■ **Assigned task**: Starting at the first line of the listing below, retype each line up to and including the one that contains "The specific goal". Leave pictures out.

··········

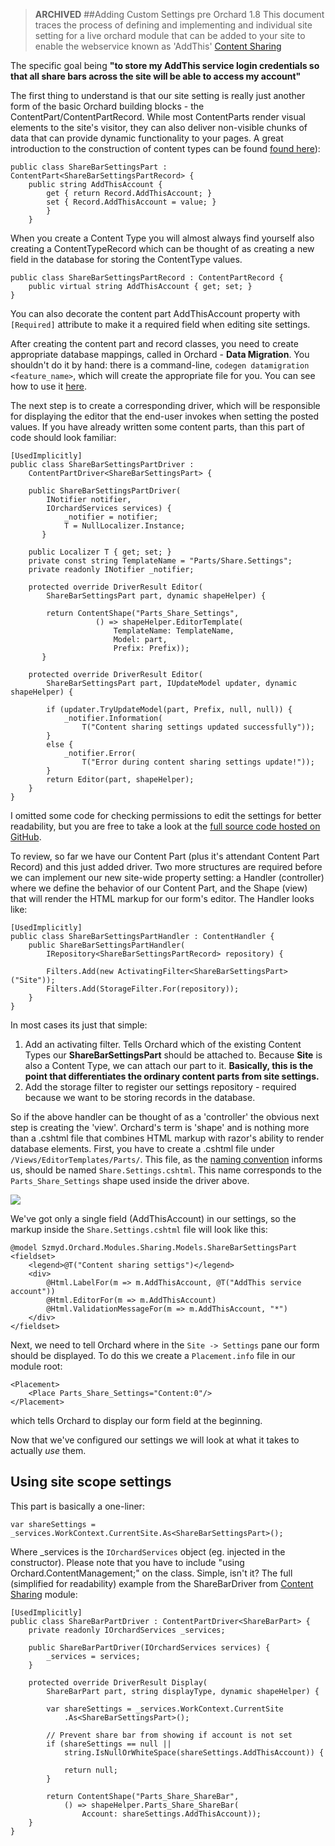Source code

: > **ARCHIVED**
##Adding Custom Settings pre Orchard 1.8
This document traces the process of defining and implementing and individual site setting for a live orchard module that can be added to your site to enable the webservice known as 'AddThis' [Content Sharing](http://orchardsharing.codeplex.com/)

The specific goal being **"to store my AddThis service login credentials so that all share bars across the site will be able to access my account"**

The first thing to understand is that our site setting is really just another form of the basic Orchard building blocks - the ContentPart/ContentPartRecord. While most ContentParts render visual elements to the site's visitor, they can also deliver non-visible chunks of data that can provide dynamic functionality to your pages. A great introduction to the construction of content types can be found 
[found here](http://www.szmyd.com.pl/blog/jumpstart-into-orchard-module-development)):
    
    public class ShareBarSettingsPart : ContentPart<ShareBarSettingsPartRecord> {
        public string AddThisAccount {
            get { return Record.AddThisAccount; }
            set { Record.AddThisAccount = value; }
            }
        }

When you create a Content Type you will almost always find yourself also creating a ContentTypeRecord which can be thought of as creating a new field in the database for storing the ContentType values.
    
    public class ShareBarSettingsPartRecord : ContentPartRecord {
        public virtual string AddThisAccount { get; set; }
    }

You can also decorate the content part AddThisAccount property with `[Required]` attribute
to make it a required field when editing site settings.

After creating the content part and record classes, you need to create appropriate
database mappings, called in Orchard - **Data Migration**.
You shouldn't do it by hand: there is a command-line,
`codegen datamigration <feature_name>`, which will create the appropriate file for you.
You can see how to use it [here](Using-the-Command-Line-Interface).

The next step is to create a corresponding driver, which will be responsible for displaying the editor that the end-user invokes when setting the posted values.
If you have already written some content parts, than this part of code should look familiar:

    [UsedImplicitly]
    public class ShareBarSettingsPartDriver :
        ContentPartDriver<ShareBarSettingsPart> {

        public ShareBarSettingsPartDriver(
            INotifier notifier,
            IOrchardServices services) {
                _notifier = notifier;
                T = NullLocalizer.Instance;
           }
    
        public Localizer T { get; set; }
        private const string TemplateName = "Parts/Share.Settings";
        private readonly INotifier _notifier;
    
        protected override DriverResult Editor(
            ShareBarSettingsPart part, dynamic shapeHelper) {

            return ContentShape("Parts_Share_Settings",
                       () => shapeHelper.EditorTemplate(
                           TemplateName: TemplateName,
                           Model: part,
                           Prefix: Prefix));
           }
    
        protected override DriverResult Editor(
            ShareBarSettingsPart part, IUpdateModel updater, dynamic shapeHelper) {

            if (updater.TryUpdateModel(part, Prefix, null, null)) {
                _notifier.Information(
                    T("Content sharing settings updated successfully"));
            }
            else {
                _notifier.Error(
                    T("Error during content sharing settings update!"));
            }
            return Editor(part, shapeHelper);
        }
    }

I omitted some code for checking permissions to edit the settings for better readability,
but you are free to take a look at the [full source code hosted on GitHub](https://github.com/OrchardCMS/Orchard).

To review, so far we have our Content Part (plus it's attendant Content Part Record) and this just added driver. Two more structures are required before we can implement our new site-wide property setting:
a Handler (controller) where we define the behavior of our Content Part, and the Shape (view)
that will render the HTML markup for our form's editor. The Handler looks like:
    
    [UsedImplicitly]
    public class ShareBarSettingsPartHandler : ContentHandler {
        public ShareBarSettingsPartHandler(
            IRepository<ShareBarSettingsPartRecord> repository) {

            Filters.Add(new ActivatingFilter<ShareBarSettingsPart>("Site"));
            Filters.Add(StorageFilter.For(repository));
        }
    }


In most cases its just that simple:

1. Add an activating filter. Tells Orchard which of the existing Content Types
our **ShareBarSettingsPart** should be attached to. Because **Site** is also a Content Type,
we can attach our part to it. **Basically, this is the point that differentiates the ordinary
content parts from site settings.**
2. Add the storage filter to register our settings repository - required because we want to be storing records in the database.

So if the above handler can be thought of as a 'controller' the obvious next step is creating the 'view'. Orchard's term is 'shape' and is nothing more than a .cshtml file that combines HTML markup with razor's ability to render database elements.
First, you have to create a .cshtml file under `/Views/EditorTemplates/Parts/`.
This file, as the [naming convention](Accessing-and-rendering-shapes)
informs us, should be named `Share.Settings.cshtml`.
This name corresponds to the `Parts_Share_Settings` shape used inside the driver above.

![](http://www.szmyd.com.pl/Media/BlogPs/Windows-Live-Writer/804b787519c9_1126C/image_thumb.png)

We've got only a single field (AddThisAccount) in our settings, so the markup inside
the `Share.Settings.cshtml` file will look like this:
    
    @model Szmyd.Orchard.Modules.Sharing.Models.ShareBarSettingsPart
    <fieldset>
        <legend>@T("Content sharing settigs")</legend>
        <div>
            @Html.LabelFor(m => m.AddThisAccount, @T("AddThis service account"))
            @Html.EditorFor(m => m.AddThisAccount)
            @Html.ValidationMessageFor(m => m.AddThisAccount, "*")
        </div>
    </fieldset>

Next, we need to tell Orchard where in the `Site -> Settings` pane our form should be displayed. 
To do this we create a `Placement.info` file in our module root:
    
    <Placement>
        <Place Parts_Share_Settings="Content:0"/>
    </Placement>

which tells Orchard to display our form field at the beginning.

Now that we've configured our settings we will look at what it takes to actually _use_ them.

## Using site scope settings

This part is basically a one-liner:
    
    var shareSettings = _services.WorkContext.CurrentSite.As<ShareBarSettingsPart>();

Where _services is the `IOrchardServices` object (eg. injected in the constructor).
Please note that you have to include "using Orchard.ContentManagement;" on the class.
Simple, isn't it? The full (simplified for readability) example from the ShareBarDriver
from [Content Sharing](http://orchardsharing.codeplex.com/) module:

    [UsedImplicitly]
    public class ShareBarPartDriver : ContentPartDriver<ShareBarPart> {
        private readonly IOrchardServices _services;
    
        public ShareBarPartDriver(IOrchardServices services) {
            _services = services;
        }
    
        protected override DriverResult Display(
            ShareBarPart part, string displayType, dynamic shapeHelper) {

            var shareSettings = _services.WorkContext.CurrentSite
                .As<ShareBarSettingsPart>();
    
            // Prevent share bar from showing if account is not set
            if (shareSettings == null ||
                string.IsNullOrWhiteSpace(shareSettings.AddThisAccount)) {

                return null;
            }
            
            return ContentShape("Parts_Share_ShareBar",
                () => shapeHelper.Parts_Share_ShareBar(
                    Account: shareSettings.AddThisAccount));
        }
    }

··········

■ **Reply to the exercise**:
Source code

: > **ARCHIVED**
##Adding Custom Settings pre Orchard 1.8
This document traces the process of defining and implementing and individual site setting for a live orchard module that can be added to your site to enable the webservice known as 'AddThis' [Content Sharing](http://orchardsharing.codeplex.com/)

The specific goal being **"to store my AddThis service login credentials so that all share bars across the site will be able to access my account"**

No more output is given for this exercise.